By Steven M. Rice

The Securities Industry Essentials (SIE) exam tests your knowledge of what to do after you’ve opened a new account. You have to follow additional rules and regulations to keep working in the business. You need to know how to receive trade instructions and how to fill out an order ticket, as well as settlement and payment dates for different securities.

How to fill out an order ticket

When you’re working as a registered rep, completing documents such as order tickets will become second nature because you’ll have them in front of you. When you’re taking the SIE, you don’t have that luxury, but you still need to know the particulars about what to fill out.

Get the particulars on paper (or in binary form)

When your customer places an order, you have to fill out an order ticket. Order tickets may be on paper or entered electronically. Regardless of how you enter the order, it needs to contain the following information:

  • The registered rep’s identification number
  • The customer’s account number
  • The description of the security (stocks, bonds, symbol, and so on)
  • The number of shares or bonds that are being purchased or sold
  • Whether the registered rep has discretionary authority over the account
  • Whether the customer is buying, selling long (selling securities that are owned), or selling short (selling borrowed securities)
  • For option tickets, whether the customer is buying or writing (selling), is covered or uncovered, and is opening or closing
  • Whether it’s a market order, good-till-canceled (GTC) order, day order, and so on
  • Whether the trade is executed in a cash or margin account
  • Whether the trade was solicited or unsolicited
  • The time of the order
  • The execution price

The figure shows you what standard paper order tickets may look like.

sie-order-ticket
Buy and sell order tickets have spaces for the info you need to make a trade.

Designate unsolicited trades

Normally, you’ll be recommending securities in line with a customer’s investment objectives. If, however, the customer requests a trade that you think is unsuitable, it’s your duty to inform him about it. You don’t have to reject the order (it’s the customer’s money, and you’re in the business to generate commission). If the customer still wants to execute the trade, simply mark the order as unsolicited, which takes the responsibility off your shoulders.

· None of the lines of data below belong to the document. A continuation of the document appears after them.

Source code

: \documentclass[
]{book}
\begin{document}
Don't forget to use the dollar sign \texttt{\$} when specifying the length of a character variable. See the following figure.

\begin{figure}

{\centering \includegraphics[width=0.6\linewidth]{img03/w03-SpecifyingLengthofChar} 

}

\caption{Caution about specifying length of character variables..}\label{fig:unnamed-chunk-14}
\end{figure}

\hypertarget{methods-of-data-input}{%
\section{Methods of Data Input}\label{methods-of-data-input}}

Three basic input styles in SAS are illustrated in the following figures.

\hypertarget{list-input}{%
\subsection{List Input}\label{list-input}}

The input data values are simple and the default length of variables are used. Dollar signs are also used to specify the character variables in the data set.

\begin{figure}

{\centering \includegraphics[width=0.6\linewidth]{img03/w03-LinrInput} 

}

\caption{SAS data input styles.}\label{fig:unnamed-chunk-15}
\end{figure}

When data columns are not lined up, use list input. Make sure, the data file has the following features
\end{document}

A trip to the principal’s office: Securing a signature

Principals are managers of a firm. All brokerage firms must have at least two principals (unless the firm is a sole proprietorship). When you open or trade an account, you have to bring the new account form or order ticket to a principal to sign. Principals need to approve all new accounts, all trades in accounts, and all advertisements and sales literature; they also handle all complaints (lucky break for you!), oversee employees, and watch for potential red flags. A principal doesn’t have to approve a prospectus or your recommendations to your customers.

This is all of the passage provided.